俺、明日から任務に出ます
そう言ったらアナタは少し、意外そうに目を瞠り、それから心配そうに「いつまでですか?」と聞いた。
俺は笑って、多分、一週間くらいですと答えた__皮肉な笑いに見えなければ良いがと思いながら。
アナタが俺を本心から心配してくれているのは知っているけど、アナタが俺の帰りを待ちわびていたのはもう、過去の事なのだとも判っている。

アナタの膚に俺がつけたのでは無い痕が残っているのを見る前から、俺には判っていた。
だから俺は驚かなかったし、アナタを問い詰めたりもしなかった。
そしてこれは『何でもない事』であって、騒ぎ立てる必要は無いのだと、自分に言い聞かせた。
アイツのアナタに対する想いは肉親の情を求めるそれであって、アナタも同じような気持ちをアイツに抱いている。
アイツの若さと未熟さがアイツの感情を暴走させ、アナタはそれを拒みきれなかった。
ただ、それだけの事だ。
アナタが俺から離れる筈はないし、俺もアナタを手放す積もりは無い。
それはアイツも判っているし、判っていないのなら判らせれば良い__そう考えて、俺は自分を宥めた。

けれどもアナタは俺の前でアイツの話題を口にするのを避けるようになり、それが却って俺を苛立たせた。
アナタもアイツも必死で隠そうとしていたケド、伊達に長く上忍をやっている訳じゃない。
それでもアナタが一生懸命に隠そうとしていたから、俺もお芝居に付き合った。
何も知らないフリをしてアナタと笑って話し、何も気づいていないフリをして、アナタを抱いた。

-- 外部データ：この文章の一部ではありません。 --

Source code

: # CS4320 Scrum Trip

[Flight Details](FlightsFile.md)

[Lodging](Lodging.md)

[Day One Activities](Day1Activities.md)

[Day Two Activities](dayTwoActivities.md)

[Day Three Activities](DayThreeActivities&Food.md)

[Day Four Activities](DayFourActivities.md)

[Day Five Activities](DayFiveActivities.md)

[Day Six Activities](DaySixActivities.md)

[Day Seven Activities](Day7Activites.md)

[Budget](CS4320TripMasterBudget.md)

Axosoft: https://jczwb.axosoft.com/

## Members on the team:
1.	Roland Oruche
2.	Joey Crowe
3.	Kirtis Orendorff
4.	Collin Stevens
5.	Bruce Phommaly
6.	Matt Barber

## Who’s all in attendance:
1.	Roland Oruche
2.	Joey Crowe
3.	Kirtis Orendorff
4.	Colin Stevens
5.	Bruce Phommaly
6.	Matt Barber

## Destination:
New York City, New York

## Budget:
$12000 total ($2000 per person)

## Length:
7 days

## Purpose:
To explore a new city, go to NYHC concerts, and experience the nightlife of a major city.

全てはいずれ丸く収まるのだと呪文のように唱え続けていたけれど、魔法は効かなかった。
俺はアナタを刺す夢に魘されるようになり、眠りを恐れるようになった。
夢の中のアナタは血塗れで、何も言わずただ哀しそうに俺を見つめていた。
夢から覚めた俺が強くアナタを抱きしめると、アナタは辛そうに微笑んで、俺の髪を優しく撫でた。



俺、カカシ先生の事も好きだってばよ
アイツが空色の瞳でまっすぐに俺を見て言うのを聞いた時、脳裏に俺の先生の姿が過ぎった。
髪と瞳の色はともかく、顔の造作がそれほど似ている訳でも無いのにアイツは先生を思い出させる。
Dランク任務に文句を言っていたガキが、いつの間にか成長したものだと感じた。
アイツがアナタを想う気持ちは一時の気の迷いでも若気の至りでも無く、アナタはそれを判った上で、アイツを受け入れたのだ。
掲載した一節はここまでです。